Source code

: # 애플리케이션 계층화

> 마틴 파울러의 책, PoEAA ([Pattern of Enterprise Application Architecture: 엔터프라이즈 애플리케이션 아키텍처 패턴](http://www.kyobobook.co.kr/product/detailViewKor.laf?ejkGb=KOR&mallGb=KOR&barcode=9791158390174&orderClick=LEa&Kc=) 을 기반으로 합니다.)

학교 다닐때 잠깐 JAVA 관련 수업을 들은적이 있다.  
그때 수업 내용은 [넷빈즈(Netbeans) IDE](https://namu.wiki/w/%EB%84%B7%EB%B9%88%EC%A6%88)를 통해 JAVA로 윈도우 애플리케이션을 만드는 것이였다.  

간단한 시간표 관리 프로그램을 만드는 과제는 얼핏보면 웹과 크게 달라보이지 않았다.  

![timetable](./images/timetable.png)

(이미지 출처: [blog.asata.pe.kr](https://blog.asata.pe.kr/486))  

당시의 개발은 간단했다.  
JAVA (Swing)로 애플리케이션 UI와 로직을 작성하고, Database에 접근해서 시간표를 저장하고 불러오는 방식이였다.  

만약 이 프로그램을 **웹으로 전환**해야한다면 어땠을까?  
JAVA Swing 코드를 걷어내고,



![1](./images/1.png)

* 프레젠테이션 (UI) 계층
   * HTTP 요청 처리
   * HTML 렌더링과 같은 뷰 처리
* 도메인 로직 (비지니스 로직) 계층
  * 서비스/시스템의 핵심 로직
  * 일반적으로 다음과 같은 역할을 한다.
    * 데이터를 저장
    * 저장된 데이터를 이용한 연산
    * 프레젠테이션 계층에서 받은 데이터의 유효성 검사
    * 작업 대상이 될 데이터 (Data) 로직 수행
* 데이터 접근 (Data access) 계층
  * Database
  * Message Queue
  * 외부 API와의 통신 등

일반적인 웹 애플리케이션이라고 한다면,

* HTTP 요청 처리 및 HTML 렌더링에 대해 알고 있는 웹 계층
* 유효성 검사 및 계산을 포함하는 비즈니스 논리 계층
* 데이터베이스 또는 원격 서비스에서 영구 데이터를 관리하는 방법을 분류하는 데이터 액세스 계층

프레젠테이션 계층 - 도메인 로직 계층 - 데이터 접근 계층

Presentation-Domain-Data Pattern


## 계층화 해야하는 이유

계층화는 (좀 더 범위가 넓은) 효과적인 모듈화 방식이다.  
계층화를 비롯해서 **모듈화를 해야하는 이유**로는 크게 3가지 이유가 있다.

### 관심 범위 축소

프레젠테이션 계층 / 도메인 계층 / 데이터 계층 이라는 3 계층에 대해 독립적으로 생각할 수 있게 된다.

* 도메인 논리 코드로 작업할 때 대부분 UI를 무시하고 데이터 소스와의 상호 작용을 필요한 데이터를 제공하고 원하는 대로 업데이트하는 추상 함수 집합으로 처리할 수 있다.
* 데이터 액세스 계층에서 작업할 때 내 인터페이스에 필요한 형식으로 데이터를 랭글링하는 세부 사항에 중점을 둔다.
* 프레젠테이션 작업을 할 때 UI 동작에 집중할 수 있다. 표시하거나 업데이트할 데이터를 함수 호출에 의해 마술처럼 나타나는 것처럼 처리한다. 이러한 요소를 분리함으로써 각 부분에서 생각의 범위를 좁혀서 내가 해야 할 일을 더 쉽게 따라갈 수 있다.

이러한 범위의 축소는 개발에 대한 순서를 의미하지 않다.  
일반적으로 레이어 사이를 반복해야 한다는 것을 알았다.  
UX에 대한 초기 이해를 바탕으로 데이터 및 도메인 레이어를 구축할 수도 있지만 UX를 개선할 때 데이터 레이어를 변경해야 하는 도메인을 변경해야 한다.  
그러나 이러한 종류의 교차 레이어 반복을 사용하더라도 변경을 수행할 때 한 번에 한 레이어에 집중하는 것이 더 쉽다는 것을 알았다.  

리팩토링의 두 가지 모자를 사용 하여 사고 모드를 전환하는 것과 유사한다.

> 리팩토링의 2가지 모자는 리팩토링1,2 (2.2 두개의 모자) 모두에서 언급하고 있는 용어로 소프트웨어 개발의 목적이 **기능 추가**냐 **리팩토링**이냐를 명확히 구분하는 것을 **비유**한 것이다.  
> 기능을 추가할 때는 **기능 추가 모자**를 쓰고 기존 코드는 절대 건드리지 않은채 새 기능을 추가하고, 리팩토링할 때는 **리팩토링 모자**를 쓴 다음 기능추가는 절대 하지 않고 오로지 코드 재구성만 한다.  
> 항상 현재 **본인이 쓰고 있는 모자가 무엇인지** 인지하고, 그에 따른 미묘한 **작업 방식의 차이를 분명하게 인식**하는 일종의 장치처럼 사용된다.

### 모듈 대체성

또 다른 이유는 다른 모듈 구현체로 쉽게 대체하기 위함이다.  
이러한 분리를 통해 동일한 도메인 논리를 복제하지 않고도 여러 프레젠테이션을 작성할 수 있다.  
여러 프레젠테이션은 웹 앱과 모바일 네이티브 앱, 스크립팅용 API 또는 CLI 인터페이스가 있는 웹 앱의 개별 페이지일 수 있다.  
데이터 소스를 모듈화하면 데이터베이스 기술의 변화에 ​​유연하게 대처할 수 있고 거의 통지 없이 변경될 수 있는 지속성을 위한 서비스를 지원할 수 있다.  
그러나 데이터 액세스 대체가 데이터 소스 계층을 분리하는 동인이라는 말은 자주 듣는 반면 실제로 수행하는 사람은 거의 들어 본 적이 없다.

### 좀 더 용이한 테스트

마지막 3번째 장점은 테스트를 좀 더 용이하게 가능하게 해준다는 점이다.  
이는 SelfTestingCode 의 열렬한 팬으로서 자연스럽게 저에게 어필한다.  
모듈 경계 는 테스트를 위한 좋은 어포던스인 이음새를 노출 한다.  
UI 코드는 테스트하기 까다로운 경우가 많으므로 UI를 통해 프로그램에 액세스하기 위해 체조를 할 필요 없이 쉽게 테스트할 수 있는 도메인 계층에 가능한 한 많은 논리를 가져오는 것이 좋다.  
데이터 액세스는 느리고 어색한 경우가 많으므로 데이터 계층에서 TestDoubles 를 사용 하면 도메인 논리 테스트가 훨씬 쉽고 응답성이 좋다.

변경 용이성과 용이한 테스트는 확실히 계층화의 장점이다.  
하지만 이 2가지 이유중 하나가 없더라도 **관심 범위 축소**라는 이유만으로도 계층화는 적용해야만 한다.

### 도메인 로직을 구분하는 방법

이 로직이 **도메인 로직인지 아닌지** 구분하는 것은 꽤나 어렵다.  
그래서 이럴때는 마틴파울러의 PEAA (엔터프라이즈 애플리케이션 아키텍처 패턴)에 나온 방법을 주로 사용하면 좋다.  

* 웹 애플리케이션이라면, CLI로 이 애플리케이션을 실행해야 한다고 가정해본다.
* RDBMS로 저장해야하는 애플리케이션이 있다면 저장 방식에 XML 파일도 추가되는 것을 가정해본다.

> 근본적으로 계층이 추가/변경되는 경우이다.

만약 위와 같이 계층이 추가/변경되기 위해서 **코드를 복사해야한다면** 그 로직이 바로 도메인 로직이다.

_ _ _ _ _ _ _

Work instruction: Gather all lines with the string "리팩토링의" from the data.

The completed task:
리팩토링의 두 가지 모자를 사용 하여 사고 모드를 전환하는 것과 유사한다.
> 리팩토링의 2가지 모자는 리팩토링1,2 (2.2 두개의 모자) 모두에서 언급하고 있는 용어로 소프트웨어 개발의 목적이 **기능 추가**냐 **리팩토링**이냐를 명확히 구분하는 것을 **비유**한 것이다.  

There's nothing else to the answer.